:: PROBLEM TO SOLVE ::
If a line includes "stored", copy it out of the entries.

Collected data entries:
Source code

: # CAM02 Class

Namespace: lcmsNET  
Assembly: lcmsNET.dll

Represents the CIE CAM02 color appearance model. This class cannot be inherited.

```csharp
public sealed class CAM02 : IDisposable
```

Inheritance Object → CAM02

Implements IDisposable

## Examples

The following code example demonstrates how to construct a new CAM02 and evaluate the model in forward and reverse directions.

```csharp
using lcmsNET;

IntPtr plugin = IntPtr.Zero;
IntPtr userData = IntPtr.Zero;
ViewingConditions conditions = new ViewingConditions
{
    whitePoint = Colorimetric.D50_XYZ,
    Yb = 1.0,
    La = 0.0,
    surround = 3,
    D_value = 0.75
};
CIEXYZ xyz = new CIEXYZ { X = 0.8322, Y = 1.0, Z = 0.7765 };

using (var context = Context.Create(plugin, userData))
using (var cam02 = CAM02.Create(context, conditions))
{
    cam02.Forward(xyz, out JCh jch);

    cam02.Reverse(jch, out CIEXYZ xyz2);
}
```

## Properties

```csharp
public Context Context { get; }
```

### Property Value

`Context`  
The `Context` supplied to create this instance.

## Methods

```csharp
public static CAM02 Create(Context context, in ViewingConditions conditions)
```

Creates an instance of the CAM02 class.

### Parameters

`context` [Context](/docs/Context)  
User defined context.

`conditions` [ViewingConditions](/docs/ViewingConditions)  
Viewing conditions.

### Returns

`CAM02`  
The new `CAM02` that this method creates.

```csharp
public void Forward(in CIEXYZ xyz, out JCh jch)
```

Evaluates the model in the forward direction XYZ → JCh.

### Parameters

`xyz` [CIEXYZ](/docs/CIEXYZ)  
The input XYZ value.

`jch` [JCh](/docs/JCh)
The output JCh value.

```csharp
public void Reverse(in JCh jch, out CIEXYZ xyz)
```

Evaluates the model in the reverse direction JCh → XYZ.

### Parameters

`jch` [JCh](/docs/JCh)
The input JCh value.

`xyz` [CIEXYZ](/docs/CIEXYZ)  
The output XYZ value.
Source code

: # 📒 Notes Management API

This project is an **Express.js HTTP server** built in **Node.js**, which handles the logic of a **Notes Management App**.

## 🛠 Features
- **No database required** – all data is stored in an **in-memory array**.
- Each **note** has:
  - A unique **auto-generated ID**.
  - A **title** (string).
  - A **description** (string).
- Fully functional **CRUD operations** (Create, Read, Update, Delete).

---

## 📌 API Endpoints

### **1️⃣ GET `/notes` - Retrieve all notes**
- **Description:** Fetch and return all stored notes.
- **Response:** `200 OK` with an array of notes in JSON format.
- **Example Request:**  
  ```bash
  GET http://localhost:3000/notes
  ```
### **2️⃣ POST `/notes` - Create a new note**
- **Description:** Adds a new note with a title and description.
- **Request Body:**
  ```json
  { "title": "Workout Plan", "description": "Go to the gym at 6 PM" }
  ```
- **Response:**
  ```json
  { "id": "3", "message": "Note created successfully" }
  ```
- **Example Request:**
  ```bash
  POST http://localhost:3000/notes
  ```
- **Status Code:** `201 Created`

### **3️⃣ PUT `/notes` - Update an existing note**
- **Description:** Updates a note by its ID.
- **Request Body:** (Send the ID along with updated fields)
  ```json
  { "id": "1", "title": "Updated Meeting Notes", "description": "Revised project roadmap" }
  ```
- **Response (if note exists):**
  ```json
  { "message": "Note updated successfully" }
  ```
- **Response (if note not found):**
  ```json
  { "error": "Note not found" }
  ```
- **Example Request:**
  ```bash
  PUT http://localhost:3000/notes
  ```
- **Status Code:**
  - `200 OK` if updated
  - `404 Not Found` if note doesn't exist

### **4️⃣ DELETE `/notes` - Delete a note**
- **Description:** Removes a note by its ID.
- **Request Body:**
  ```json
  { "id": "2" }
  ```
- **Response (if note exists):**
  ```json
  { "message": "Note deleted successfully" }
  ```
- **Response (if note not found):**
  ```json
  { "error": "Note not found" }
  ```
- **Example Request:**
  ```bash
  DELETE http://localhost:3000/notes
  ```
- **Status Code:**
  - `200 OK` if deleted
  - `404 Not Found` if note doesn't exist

:: YOUR RESPONSE ::
- **No database required** – all data is stored in an **in-memory array**.
- **Description:** Fetch and return all stored notes.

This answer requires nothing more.